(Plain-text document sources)
--*--

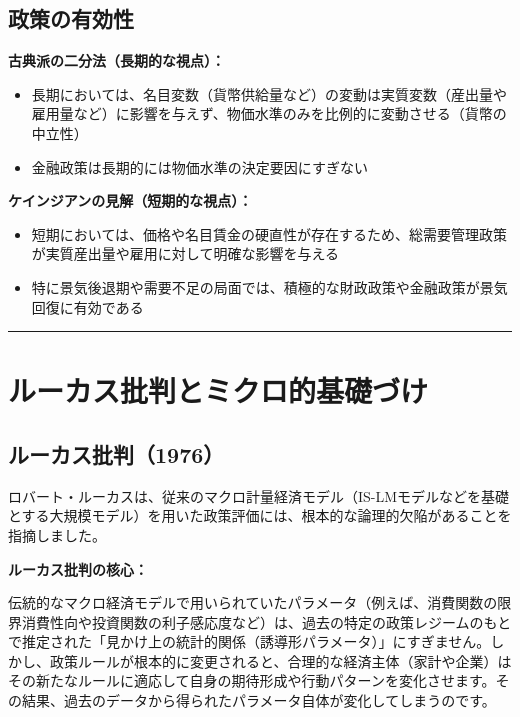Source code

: \documentclass[
  japanese,
  lualatex,
  ja=standard,
  12pt,
  a4paper]{ltjsarticle}
\providecommand{\tightlist}{%
  \setlength{\itemsep}{0pt}\setlength{\parskip}{0pt}}
\begin{document}
\subsection{政策の有効性}\label{ux653fux7b56ux306eux6709ux52b9ux6027}

\textbf{古典派の二分法（長期的な視点）：}

\begin{itemize}
\tightlist
\item
  長期においては、名目変数（貨幣供給量など）の変動は実質変数（産出量や雇用量など）に影響を与えず、物価水準のみを比例的に変動させる（貨幣の中立性）
\item
  金融政策は長期的には物価水準の決定要因にすぎない
\end{itemize}

\textbf{ケインジアンの見解（短期的な視点）：}

\begin{itemize}
\tightlist
\item
  短期においては、価格や名目賃金の硬直性が存在するため、総需要管理政策が実質産出量や雇用に対して明確な影響を与える
\item
  特に景気後退期や需要不足の局面では、積極的な財政政策や金融政策が景気回復に有効である
\end{itemize}

\begin{center}\rule{0.5\linewidth}{0.5pt}\end{center}

\section{ルーカス批判とミクロ的基礎づけ}\label{ux30ebux30fcux30abux30b9ux6279ux5224ux3068ux30dfux30afux30edux7684ux57faux790eux3065ux3051}

\subsection{ルーカス批判（1976）}\label{ux30ebux30fcux30abux30b9ux6279ux52241976}

ロバート・ルーカスは、従来のマクロ計量経済モデル（IS-LMモデルなどを基礎とする大規模モデル）を用いた政策評価には、根本的な論理的欠陥があることを指摘しました。

\textbf{ルーカス批判の核心：}

伝統的なマクロ経済モデルで用いられていたパラメータ（例えば、消費関数の限界消費性向や投資関数の利子感応度など）は、過去の特定の政策レジームのもとで推定された「見かけ上の統計的関係（誘導形パラメータ）」にすぎません。しかし、政策ルールが根本的に変更されると、合理的な経済主体（家計や企業）はその新たなルールに適応して自身の期待形成や行動パターンを変化させます。その結果、過去のデータから得られたパラメータ自体が変化してしまうのです。
\end{document}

--*--

▸ **WHAT YOU WILL DO**: Give all the entries again exactly, dropping each picture.

▸ **RESULT OF THE EXERCISE**:
Source code

: \documentclass[
  japanese,
  lualatex,
  ja=standard,
  12pt,
  a4paper]{ltjsarticle}
\providecommand{\tightlist}{%
  \setlength{\itemsep}{0pt}\setlength{\parskip}{0pt}}
\begin{document}
\subsection{政策の有効性}\label{ux653fux7b56ux306eux6709ux52b9ux6027}

\textbf{古典派の二分法（長期的な視点）：}

\begin{itemize}
\tightlist
\item
  長期においては、名目変数（貨幣供給量など）の変動は実質変数（産出量や雇用量など）に影響を与えず、物価水準のみを比例的に変動させる（貨幣の中立性）
\item
  金融政策は長期的には物価水準の決定要因にすぎない
\end{itemize}

\textbf{ケインジアンの見解（短期的な視点）：}

\begin{itemize}
\tightlist
\item
  短期においては、価格や名目賃金の硬直性が存在するため、総需要管理政策が実質産出量や雇用に対して明確な影響を与える
\item
  特に景気後退期や需要不足の局面では、積極的な財政政策や金融政策が景気回復に有効である
\end{itemize}

\begin{center}\rule{0.5\linewidth}{0.5pt}\end{center}

\section{ルーカス批判とミクロ的基礎づけ}\label{ux30ebux30fcux30abux30b9ux6279ux5224ux3068ux30dfux30afux30edux7684ux57faux790eux3065ux3051}

\subsection{ルーカス批判（1976）}\label{ux30ebux30fcux30abux30b9ux6279ux52241976}

ロバート・ルーカスは、従来のマクロ計量経済モデル（IS-LMモデルなどを基礎とする大規模モデル）を用いた政策評価には、根本的な論理的欠陥があることを指摘しました。

\textbf{ルーカス批判の核心：}

伝統的なマクロ経済モデルで用いられていたパラメータ（例えば、消費関数の限界消費性向や投資関数の利子感応度など）は、過去の特定の政策レジームのもとで推定された「見かけ上の統計的関係（誘導形パラメータ）」にすぎません。しかし、政策ルールが根本的に変更されると、合理的な経済主体（家計や企業）はその新たなルールに適応して自身の期待形成や行動パターンを変化させます。その結果、過去のデータから得られたパラメータ自体が変化してしまうのです。
\end{document}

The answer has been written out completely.